In connection with the acquisition, Source Energy Services has also completed previously announced bought deal raising gross proceeds of CDN $93.8 million through the issuance of 3,450,000 common shares priced at CDN $8.35 per share. Scotiabank acted as sole bookrunner with BMO Capital Markets acting as co-lead underwriter.

Following the closing of the bought deal, TriWest Capital Partners’ stake is reduced to 28.6% from 30.6% of the outstanding common shares. TriWest continues to hold 1,300,174 Class B Shares in Source Energy Services.

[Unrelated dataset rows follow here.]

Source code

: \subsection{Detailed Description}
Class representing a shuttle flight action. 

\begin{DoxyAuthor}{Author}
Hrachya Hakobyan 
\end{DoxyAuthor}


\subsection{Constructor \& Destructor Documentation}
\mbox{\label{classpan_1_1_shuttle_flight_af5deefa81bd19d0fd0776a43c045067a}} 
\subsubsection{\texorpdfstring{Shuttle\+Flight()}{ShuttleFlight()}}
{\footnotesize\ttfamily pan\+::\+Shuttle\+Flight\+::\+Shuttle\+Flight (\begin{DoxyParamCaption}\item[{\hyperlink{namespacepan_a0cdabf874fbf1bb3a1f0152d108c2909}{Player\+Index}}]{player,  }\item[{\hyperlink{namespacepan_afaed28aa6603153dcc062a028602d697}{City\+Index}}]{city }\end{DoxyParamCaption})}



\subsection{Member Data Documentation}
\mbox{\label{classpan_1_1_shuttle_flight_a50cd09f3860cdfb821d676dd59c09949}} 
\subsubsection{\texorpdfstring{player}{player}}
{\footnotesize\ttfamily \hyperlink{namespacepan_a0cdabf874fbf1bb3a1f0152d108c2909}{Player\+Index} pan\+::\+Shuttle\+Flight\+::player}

photo credit: Preferred Proppants

News Release

Source Energy Services Ltd. Announces Completion of the Acquisition of Preferred Sands’ Wisconsin Mine, Processing Facility and Canadian Frac Sand Assets and Related Financings, including Exercise of Underwriters Over-Allotment Option

NOT FOR DISTRIBUTION TO UNITED STATES NEWS WIRE SERVICES OR DISSEMINATION IN THE UNITED STATES

Calgary, Alberta – November 7, 2017 – Source Energy Services Ltd. (the “Company” or “Source”) is pleased to announce that it has completed its previously announced acquisition (the “Acquisition”) of a Northern White proppant mine in Blair, Wisconsin, two frac sand terminals located in Chetwynd, and Fort Nelson, British Columbia and exploration rights to more than 3,600 acres of land in the Peace River Valley of Alberta, from certain affiliates of Preferred Proppants, LLC, for total consideration of U.S.$80 million (approximately $100 million) cash, subject to post-closing adjustments.

Source has completed its previously announced public and private offerings of common shares (the “Offerings”), raising gross proceeds of $93.8 million (net proceeds of approximately $88.1 million) to partially finance the Acquisition. Source has concurrently increased its revolver limit under its credit facilities from $35 million to $70 million and has added The Bank of Nova Scotia as one of its lenders and drawn approximately $22.2 million thereunder (resulting in a total draw of approximately $39.0 million as of November 7, 2017). Approximately $105.9 million of the aggregate net proceeds of the Offerings and the borrowing under the credit facilities was used to fund the Acquisition and its related fees, expenses and taxes and the remaining $4.4 million is expected to be used to fund the Company’s ongoing capital investment program and for general corporate purposes.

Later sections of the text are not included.